GIVEN RECORDS: Begin

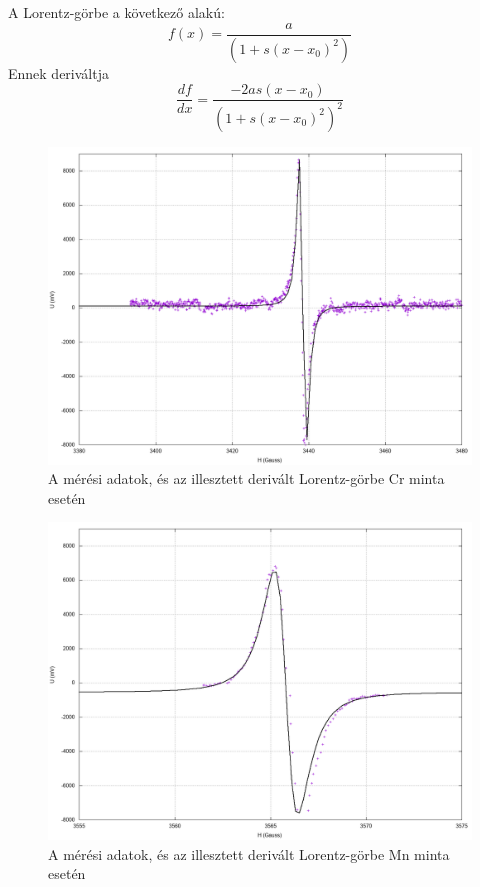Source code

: \documentclass[12pt]{article}
\begin{document}
A Lorentz-görbe a következő alakú:
\[  f(x) = \frac{a}{(1+s(x-x_0)^2)}\]
Ennek deriváltja
\[ \frac{df}{dx} = \frac{-2as(x-x_0)}{(1+s(x-x_0)^2)^2}\]

\begin{figure}[H]
\includegraphics[width=15cm]{cr6.png}
\centering
\caption{A mérési adatok, és az illesztett derivált Lorentz-görbe Cr minta esetén}
\label{fig:3}
\end{figure}

\begin{figure}[H]
\includegraphics[width=15cm]{mn.png}
\centering
\caption{A mérési adatok, és az illesztett derivált Lorentz-görbe Mn minta esetén}
\label{fig:4}
\end{figure}
\end{document}
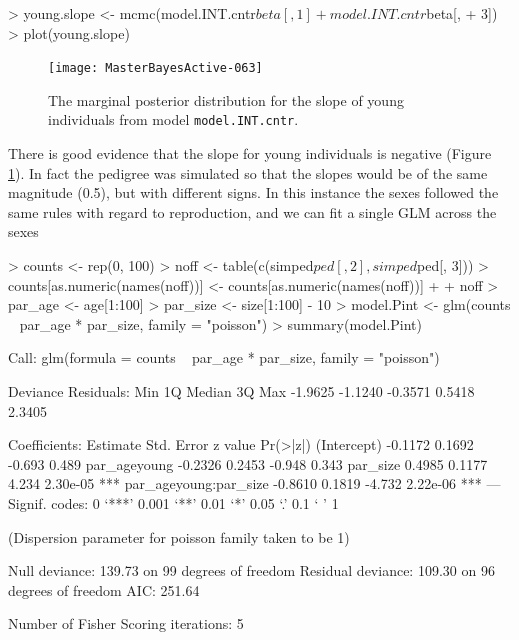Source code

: \documentclass{article}
\begin{document}
\begin{Schunk}
\begin{Sinput}
> young.slope <- mcmc(model.INT.cntr$beta[, 1] + model.INT.cntr$beta[, 
+     3])
> plot(young.slope)
\end{Sinput}
\end{Schunk}


\begin{figure}[!h]
\begin{center}
\texttt{[image: MasterBayesActive-063]}
\end{center}
\caption{The marginal posterior distribution for the slope of young individuals from model \texttt{model.INT.cntr}.}
\label{ys-fig}
\end{figure}

There is good evidence that the slope for young individuals is negative (Figure \ref{ys-fig}).  In fact the pedigree was simulated so that the slopes would be of the same magnitude (0.5), but with different signs. In this instance the sexes followed the same rules with regard to reproduction, and we can fit a single GLM across the sexes

\begin{Schunk}
\begin{Sinput}
> counts <- rep(0, 100)
> noff <- table(c(simped$ped[, 2], simped$ped[, 3]))
> counts[as.numeric(names(noff))] <- counts[as.numeric(names(noff))] + 
+     noff
> par_age <- age[1:100]
> par_size <- size[1:100] - 10
> model.Pint <- glm(counts ~ par_age * par_size, family = "poisson")
> summary(model.Pint)
\end{Sinput}
\begin{Soutput}
Call:
glm(formula = counts ~ par_age * par_size, family = "poisson")

Deviance Residuals: 
    Min       1Q   Median       3Q      Max  
-1.9625  -1.1240  -0.3571   0.5418   2.3405  

Coefficients:
                      Estimate Std. Error z value Pr(>|z|)    
(Intercept)            -0.1172     0.1692  -0.693    0.489    
par_ageyoung           -0.2326     0.2453  -0.948    0.343    
par_size                0.4985     0.1177   4.234 2.30e-05 ***
par_ageyoung:par_size  -0.8610     0.1819  -4.732 2.22e-06 ***
---
Signif. codes:  0 ‘***’ 0.001 ‘**’ 0.01 ‘*’ 0.05 ‘.’ 0.1 ‘ ’ 1 

(Dispersion parameter for poisson family taken to be 1)

    Null deviance: 139.73  on 99  degrees of freedom
Residual deviance: 109.30  on 96  degrees of freedom
AIC: 251.64

Number of Fisher Scoring iterations: 5
\end{Soutput}
\end{Schunk}
\end{document}
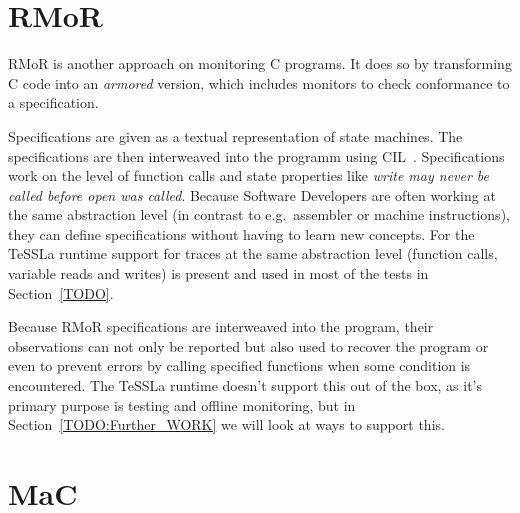 
\section{RMoR}
\label{sec:related:rmor}

RMoR is another approach on monitoring C programs.
It does so by transforming C code into an \emph{armored} version, which includes monitors to check conformance to a specification.

Specifications are given as a textual representation of state machines.
The specifications are then interweaved into the programm using CIL~\cite{Necula2002}.
Specifications work on the level of function calls and state properties like \emph{write may never be called before open was called}.
Because Software Developers are often working at the same abstraction level (in contrast to e.g.\ assembler or machine instructions), they can define specifications without having to learn new concepts.
For the TeSSLa runtime support for traces at the same abstraction level (function calls, variable reads and writes) is present and used in most of the tests in Section~\ref{TODO}.

Because RMoR specifications are interweaved into the program, their observations can not only be reported but also used to recover the program or even to prevent errors by calling specified functions when some condition is encountered.
The TeSSLa runtime doesn't support this out of the box, as it's primary purpose is testing and offline monitoring, but in Section~\ref{TODO:Further_WORK} we will look at ways to support this.

\section{MaC}
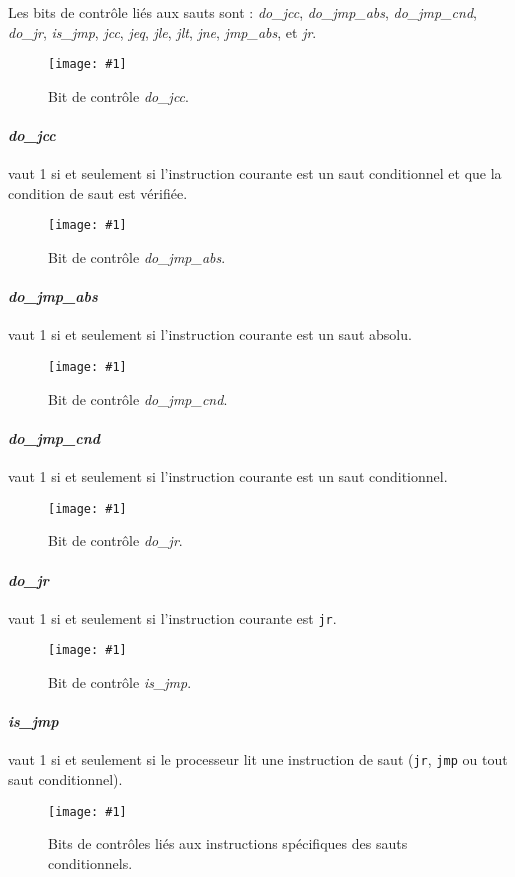 \documentclass[twoside, 12pt, a4paper]{article}
\newcommand{\cf}[3]{
    \begin{figure}[!h]
        \centering
        \texttt{[image: \#1]}
    \caption{#3}\label{Fig:#1}
    \end{figure}
}
\newcommand{\hcf}[2]{\cf{#1}{.75}{#2}}
\newcommand{\qcf}[2]{\cf{#1}{.5}{#2}}
\begin{document}
Les bits de contrôle liés aux sauts sont : \textit{do\_jcc}, \textit{do\_jmp\_abs}, \textit{do\_jmp\_cnd},
\textit{do\_jr}, \textit{is\_jmp},  \textit{jcc}, \textit{jeq}, \textit{jle}, \textit{jlt}, \textit{jne}, \textit{jmp\_abs}, et \textit{jr}.

\hcf{do_jcc.png}{Bit de contrôle \textit{do\_jcc}.}

\paragraph{\textit{do\_jcc}} vaut 1 si et seulement si l'instruction courante est un saut conditionnel et que la condition de saut est vérifiée.

\clearpage

\hcf{do_jmp_abs.png}{Bit de contrôle \textit{do\_jmp\_abs}.}

\paragraph{\textit{do\_jmp\_abs}} vaut 1 si et seulement si l'instruction courante est un saut absolu.

\hcf{do_jmp_cnd.png}{Bit de contrôle \textit{do\_jmp\_cnd}.}

\paragraph{\textit{do\_jmp\_cnd}} vaut 1 si et seulement si l'instruction courante est un saut conditionnel.

\qcf{do_jr.png}{Bit de contrôle \textit{do\_jr}.}

\paragraph{\textit{do\_jr}} vaut 1 si et seulement si l'instruction courante est \texttt{jr}.

\clearpage

\hcf{is_jmp.png}{Bit de contrôle \textit{is\_jmp}.}

\paragraph{\textit{is\_jmp}} vaut 1 si et seulement si le processeur lit une instruction de saut (\texttt{jr}, \texttt{jmp} ou tout saut conditionnel).

\hcf{jcc.png}{Bits de contrôles liés aux instructions spécifiques des sauts conditionnels.}
\end{document}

GIVEN RECORDS: End

### EXERCISE DIRECTIONS
Tally the lines in this data that hold the word "seulement" and state only the count.

### FINAL ANSWER
5